約3ヶ月前、当ブログで「ホームページのバリアフリー」と題した記事を発表した。この話題は関心が高かったようで、発表当初、このブログのほかの記事と比べると通常の1.5倍程度のアクセスがあった。ところで、最近、『朝日新聞』で視覚障害者によるホームページのチェックを行う「ウェブ診断士」の養成が名古屋で始まったとの情報を知った。詳しくは『朝日新聞』のサイトをご覧いただきたいのだが、私が着目したのは、04年6月にJIS規格によるバリアフリーのウェブの規格が定められ、総務省も自治体ホームページの運用モデルを示していたということ。私もこの記事で初めて知り、調べてみたところ総務省が所管する独立行政法人情報通信研究機構が運営する「情報バリアフリーのための情報提供サイト」(http://barrierfree.nict.go.jp/)というサイトでホームページのバリアフリーに関する情報がまとめられていた。ここではホームページの作成だけではなく、通信、放送のバリアフリー対応についてもまとめられており、健常者だと気づきにくい点が多く指摘され、改善策も示されている。

さて、ホームページは一般的に「HTML」という言語によって作成されているが、最近はこの言語よりも一歩進んだ「XHTML」という言語で作られたホームページが多くなってきた。このXHTMLは従来のHTMLからデザイン系の部分を省略し、ソースを見る限りでは単純な構成になっている。一方で文字の色や背景色などのデザインはスタイルシートと呼ばれるファイルで管理する特色がある。しかし実際はそれだけではなく、バリアフリーにも適した言語でもあるのだ。

Firefoxの「要約のプロパティ」

たとえば、XHTMLでは表を作成するときに、表の構成の要約を「属性」と呼ばれる形で定義することが求められている。これは、やはり視覚障害者に配慮したものである。
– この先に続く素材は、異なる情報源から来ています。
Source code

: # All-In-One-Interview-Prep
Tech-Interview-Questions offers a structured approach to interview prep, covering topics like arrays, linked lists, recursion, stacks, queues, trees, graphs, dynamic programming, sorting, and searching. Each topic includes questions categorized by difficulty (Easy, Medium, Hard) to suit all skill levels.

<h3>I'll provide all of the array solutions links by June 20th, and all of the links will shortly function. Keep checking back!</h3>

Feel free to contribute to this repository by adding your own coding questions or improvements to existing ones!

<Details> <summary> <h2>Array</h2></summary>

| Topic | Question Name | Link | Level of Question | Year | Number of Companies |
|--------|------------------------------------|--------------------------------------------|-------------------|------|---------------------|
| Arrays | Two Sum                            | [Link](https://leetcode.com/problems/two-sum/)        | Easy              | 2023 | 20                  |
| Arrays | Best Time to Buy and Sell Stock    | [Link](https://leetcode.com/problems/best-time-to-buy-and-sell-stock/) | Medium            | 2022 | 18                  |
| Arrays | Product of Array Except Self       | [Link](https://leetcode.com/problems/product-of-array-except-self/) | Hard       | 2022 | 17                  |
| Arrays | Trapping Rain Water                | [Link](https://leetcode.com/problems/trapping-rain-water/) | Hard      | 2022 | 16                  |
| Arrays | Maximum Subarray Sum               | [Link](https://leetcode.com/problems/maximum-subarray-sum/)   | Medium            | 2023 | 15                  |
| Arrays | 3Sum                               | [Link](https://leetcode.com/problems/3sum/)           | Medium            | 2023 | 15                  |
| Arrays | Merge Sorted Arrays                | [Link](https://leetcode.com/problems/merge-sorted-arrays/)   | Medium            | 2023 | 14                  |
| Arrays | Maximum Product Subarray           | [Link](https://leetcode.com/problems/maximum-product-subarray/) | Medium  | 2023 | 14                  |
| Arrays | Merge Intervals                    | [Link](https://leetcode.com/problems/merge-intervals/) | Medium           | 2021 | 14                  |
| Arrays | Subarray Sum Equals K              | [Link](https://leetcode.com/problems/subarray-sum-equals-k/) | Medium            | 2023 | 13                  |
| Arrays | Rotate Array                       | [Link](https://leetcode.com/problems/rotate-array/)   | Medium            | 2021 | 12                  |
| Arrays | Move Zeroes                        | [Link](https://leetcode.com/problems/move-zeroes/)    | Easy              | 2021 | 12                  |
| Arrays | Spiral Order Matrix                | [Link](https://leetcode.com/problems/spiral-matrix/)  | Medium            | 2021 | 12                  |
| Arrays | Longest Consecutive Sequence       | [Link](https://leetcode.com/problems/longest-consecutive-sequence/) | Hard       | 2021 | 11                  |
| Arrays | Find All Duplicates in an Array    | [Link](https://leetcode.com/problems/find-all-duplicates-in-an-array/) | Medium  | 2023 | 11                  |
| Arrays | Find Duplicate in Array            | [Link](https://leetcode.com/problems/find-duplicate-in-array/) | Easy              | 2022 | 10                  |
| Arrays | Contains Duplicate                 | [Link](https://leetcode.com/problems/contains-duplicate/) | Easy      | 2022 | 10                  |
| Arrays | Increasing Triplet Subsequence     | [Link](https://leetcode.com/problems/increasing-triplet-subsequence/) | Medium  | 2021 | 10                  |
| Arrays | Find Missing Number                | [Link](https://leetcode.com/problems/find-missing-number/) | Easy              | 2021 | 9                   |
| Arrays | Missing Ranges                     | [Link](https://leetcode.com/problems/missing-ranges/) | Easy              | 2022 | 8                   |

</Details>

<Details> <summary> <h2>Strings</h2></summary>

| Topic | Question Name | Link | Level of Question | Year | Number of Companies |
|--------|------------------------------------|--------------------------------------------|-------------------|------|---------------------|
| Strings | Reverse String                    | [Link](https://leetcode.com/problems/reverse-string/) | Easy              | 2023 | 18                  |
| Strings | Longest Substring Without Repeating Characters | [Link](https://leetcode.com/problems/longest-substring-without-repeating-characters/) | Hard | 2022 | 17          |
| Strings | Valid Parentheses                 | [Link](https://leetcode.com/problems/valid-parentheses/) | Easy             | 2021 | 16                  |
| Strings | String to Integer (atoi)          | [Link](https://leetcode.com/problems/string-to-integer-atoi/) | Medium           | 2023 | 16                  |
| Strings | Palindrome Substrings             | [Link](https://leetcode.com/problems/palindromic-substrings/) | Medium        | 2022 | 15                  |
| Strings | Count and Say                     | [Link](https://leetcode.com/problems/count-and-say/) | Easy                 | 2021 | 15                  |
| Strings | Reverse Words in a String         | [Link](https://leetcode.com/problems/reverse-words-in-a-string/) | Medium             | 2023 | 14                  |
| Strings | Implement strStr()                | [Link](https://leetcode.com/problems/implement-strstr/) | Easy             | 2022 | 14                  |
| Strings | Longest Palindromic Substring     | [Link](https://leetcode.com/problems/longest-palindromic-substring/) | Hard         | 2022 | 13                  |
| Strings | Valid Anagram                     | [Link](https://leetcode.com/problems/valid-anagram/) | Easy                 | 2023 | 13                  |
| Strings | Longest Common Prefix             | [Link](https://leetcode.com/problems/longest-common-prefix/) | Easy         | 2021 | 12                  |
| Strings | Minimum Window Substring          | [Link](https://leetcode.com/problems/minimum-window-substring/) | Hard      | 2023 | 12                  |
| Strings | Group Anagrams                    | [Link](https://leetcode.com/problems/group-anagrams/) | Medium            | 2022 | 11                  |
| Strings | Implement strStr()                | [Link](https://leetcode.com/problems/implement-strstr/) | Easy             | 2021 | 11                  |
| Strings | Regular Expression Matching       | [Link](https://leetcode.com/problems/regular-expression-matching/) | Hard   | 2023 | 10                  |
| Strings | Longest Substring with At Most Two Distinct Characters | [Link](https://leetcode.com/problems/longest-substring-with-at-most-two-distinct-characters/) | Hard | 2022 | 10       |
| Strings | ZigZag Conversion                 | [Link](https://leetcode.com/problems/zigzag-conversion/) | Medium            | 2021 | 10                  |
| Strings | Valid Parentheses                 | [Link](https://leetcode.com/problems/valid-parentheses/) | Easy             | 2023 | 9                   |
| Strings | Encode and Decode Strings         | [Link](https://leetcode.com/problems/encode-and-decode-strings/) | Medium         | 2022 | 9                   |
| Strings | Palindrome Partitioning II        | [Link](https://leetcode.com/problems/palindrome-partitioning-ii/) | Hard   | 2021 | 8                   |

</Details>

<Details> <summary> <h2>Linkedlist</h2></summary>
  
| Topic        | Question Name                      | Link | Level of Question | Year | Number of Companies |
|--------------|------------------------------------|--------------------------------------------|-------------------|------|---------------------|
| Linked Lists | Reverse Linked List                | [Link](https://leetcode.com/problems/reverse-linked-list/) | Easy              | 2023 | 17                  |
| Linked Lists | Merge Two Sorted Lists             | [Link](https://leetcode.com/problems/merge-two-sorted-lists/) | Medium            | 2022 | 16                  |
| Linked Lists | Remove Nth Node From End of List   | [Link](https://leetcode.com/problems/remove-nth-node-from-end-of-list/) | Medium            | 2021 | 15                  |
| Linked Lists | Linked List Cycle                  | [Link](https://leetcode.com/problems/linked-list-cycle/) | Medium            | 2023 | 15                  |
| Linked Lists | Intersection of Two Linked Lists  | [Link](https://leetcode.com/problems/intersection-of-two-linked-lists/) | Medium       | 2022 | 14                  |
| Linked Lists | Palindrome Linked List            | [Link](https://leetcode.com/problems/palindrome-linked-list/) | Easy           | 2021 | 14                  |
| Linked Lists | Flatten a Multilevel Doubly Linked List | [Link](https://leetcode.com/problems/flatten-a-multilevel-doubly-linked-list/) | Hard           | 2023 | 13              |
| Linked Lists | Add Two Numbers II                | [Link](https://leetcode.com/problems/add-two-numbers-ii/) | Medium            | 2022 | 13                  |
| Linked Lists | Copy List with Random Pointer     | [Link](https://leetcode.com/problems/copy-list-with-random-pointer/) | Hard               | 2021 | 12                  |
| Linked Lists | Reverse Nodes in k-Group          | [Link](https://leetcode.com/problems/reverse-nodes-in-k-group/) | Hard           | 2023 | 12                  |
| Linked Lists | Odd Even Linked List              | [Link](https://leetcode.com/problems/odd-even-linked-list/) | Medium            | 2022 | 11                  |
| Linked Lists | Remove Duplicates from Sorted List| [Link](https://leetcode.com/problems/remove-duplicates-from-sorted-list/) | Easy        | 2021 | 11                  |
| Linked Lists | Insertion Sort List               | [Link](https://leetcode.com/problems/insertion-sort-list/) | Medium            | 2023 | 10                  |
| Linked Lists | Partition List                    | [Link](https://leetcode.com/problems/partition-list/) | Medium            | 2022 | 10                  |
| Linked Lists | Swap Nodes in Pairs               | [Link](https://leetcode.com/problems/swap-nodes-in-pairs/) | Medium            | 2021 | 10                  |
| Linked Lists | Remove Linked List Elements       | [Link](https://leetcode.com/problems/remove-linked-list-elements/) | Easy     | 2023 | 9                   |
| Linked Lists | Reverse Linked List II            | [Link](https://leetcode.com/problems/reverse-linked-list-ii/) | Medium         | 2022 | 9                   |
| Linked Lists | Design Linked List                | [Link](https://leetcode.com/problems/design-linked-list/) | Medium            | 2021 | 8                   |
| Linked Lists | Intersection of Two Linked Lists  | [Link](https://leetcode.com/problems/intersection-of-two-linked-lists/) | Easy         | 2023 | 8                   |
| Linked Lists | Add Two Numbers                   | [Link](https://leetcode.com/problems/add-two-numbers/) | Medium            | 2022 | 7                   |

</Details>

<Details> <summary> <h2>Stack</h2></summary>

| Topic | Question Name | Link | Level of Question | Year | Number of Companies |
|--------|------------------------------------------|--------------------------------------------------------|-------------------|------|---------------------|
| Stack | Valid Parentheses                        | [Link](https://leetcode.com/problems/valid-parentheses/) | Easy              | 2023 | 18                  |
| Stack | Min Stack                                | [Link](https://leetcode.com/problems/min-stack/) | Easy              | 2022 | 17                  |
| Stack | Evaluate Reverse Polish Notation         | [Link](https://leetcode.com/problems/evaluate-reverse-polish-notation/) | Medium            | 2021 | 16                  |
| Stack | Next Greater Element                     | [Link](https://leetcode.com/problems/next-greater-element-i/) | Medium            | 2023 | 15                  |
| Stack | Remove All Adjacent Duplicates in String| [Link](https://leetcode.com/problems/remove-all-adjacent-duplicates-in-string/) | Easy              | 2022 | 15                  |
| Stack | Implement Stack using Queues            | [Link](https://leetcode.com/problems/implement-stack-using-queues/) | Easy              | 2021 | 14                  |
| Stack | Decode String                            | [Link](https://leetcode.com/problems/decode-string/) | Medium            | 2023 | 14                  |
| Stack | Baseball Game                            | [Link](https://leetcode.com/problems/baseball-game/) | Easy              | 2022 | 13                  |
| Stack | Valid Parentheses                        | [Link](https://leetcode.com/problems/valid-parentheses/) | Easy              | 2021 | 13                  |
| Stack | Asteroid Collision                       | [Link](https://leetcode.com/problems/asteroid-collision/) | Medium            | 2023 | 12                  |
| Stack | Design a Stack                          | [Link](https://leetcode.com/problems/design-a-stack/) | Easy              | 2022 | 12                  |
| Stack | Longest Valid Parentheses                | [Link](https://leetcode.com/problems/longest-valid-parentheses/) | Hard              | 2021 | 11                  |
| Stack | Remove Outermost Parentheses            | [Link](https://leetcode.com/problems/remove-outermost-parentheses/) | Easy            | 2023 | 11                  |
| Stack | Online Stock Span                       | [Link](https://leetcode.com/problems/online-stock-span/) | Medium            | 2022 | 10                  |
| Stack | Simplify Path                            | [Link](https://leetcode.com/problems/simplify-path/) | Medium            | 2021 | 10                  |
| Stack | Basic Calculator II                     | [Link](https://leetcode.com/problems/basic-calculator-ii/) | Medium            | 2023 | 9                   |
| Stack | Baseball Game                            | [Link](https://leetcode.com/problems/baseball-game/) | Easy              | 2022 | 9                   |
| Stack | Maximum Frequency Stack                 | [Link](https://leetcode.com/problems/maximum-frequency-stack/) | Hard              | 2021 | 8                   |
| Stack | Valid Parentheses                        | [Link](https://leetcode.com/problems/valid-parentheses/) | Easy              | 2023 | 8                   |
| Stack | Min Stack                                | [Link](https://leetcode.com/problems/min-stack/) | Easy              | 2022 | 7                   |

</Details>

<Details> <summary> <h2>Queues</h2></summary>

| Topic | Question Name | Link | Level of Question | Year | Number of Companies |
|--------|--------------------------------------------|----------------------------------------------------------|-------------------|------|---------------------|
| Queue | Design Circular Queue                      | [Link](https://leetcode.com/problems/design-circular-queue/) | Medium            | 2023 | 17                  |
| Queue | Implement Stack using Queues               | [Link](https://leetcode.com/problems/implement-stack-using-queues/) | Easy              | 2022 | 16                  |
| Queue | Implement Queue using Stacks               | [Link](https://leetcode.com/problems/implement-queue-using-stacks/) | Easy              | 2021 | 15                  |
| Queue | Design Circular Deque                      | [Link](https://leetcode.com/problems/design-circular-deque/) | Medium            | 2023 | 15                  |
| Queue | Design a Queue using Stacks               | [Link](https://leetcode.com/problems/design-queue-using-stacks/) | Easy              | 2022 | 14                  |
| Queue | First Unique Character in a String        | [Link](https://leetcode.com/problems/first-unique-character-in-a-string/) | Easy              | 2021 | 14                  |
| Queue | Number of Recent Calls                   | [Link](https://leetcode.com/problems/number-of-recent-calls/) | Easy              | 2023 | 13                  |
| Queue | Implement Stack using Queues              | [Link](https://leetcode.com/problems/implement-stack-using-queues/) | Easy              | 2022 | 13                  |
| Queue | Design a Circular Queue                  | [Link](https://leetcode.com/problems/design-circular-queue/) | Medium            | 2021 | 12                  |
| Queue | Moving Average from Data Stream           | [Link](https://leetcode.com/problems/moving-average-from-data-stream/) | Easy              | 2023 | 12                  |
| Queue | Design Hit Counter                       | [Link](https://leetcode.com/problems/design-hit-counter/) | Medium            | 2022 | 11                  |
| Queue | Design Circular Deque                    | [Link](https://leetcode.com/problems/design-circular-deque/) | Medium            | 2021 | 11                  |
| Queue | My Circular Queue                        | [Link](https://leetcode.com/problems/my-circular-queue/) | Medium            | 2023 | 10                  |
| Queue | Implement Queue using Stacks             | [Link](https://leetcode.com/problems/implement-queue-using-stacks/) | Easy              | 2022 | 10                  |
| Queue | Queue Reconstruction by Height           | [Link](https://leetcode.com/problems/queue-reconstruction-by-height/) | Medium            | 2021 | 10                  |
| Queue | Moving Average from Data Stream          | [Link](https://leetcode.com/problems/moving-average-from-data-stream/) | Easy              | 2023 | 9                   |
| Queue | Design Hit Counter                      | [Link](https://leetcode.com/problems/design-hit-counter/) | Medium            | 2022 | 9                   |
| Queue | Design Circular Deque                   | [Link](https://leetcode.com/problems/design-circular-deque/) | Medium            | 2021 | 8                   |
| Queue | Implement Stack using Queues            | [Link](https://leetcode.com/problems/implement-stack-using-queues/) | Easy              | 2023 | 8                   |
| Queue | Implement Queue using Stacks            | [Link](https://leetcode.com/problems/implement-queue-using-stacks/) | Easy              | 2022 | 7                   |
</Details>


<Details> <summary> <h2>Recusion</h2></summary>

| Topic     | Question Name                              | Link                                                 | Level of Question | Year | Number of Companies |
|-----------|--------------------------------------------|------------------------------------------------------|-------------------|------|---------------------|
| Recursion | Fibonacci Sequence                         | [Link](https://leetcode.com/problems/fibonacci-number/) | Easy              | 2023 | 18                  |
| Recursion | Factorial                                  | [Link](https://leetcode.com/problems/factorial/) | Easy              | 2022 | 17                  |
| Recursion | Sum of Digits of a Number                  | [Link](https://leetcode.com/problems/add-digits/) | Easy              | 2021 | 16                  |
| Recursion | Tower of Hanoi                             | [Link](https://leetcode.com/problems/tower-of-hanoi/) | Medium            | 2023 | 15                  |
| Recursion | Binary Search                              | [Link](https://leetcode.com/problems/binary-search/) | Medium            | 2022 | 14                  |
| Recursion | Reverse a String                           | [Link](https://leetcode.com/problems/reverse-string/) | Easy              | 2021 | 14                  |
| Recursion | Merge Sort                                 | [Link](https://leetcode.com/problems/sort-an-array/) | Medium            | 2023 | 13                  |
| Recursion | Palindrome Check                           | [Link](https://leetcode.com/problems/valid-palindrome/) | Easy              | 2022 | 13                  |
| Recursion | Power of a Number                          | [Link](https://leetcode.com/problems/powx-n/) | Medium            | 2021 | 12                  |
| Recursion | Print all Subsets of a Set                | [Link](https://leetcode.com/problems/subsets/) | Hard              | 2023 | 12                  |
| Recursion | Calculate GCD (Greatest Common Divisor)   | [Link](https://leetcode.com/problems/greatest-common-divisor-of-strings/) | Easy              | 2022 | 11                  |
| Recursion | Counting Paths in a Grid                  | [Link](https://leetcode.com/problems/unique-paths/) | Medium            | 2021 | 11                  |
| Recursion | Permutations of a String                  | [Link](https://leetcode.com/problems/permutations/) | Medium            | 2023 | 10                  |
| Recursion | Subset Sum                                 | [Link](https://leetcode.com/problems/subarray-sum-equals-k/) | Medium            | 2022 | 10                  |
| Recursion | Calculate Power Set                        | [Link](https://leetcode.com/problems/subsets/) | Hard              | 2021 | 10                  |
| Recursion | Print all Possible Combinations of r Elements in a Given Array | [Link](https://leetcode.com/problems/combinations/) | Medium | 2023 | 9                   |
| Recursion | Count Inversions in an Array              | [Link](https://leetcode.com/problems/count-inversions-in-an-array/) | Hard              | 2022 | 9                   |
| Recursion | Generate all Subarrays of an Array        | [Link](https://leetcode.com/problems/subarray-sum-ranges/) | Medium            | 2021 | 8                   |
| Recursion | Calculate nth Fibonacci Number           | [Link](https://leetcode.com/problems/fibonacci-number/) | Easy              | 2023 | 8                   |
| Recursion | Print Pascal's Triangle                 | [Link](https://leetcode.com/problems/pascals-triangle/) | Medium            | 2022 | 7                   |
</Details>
ちなみに「Firefox」では表の要約が定義されている場合、「プロパティ」で表の要約を見ることができる。

ほかにも「ここをクリック」「このページを参考」というような文字列にリンクを貼ることはよくないということも指摘されている。これは障害のあるなしに関わらず、リンク先の向こうに何があるのかわかりにくい表現であり、怪しげなサイトに引っかかる人は、だいたい、このような抽象的なリンクを踏む人であろう。が、この表現は作成者側から何かと便利であることから、私もついつい使ってしまう。最近は気がついた時点で具体的な語句に差し替えるようにしている。

個人的には「クリック」という表現もバリアフリーではないと感じており、私自身も極力、使わないように心がけているつもりである。なぜならホームページ閲覧者のすべてがマウスを使用しているとは限らないからである。「右クリック」に至ってはMacには存在しないことから、どうしても使わなければならない場合は「Windowsの場合は...」という枕詞をつけるようにしている。

結論として、障害者に優しいサイトは結果として健常者にも優しいサイトではないだろうか。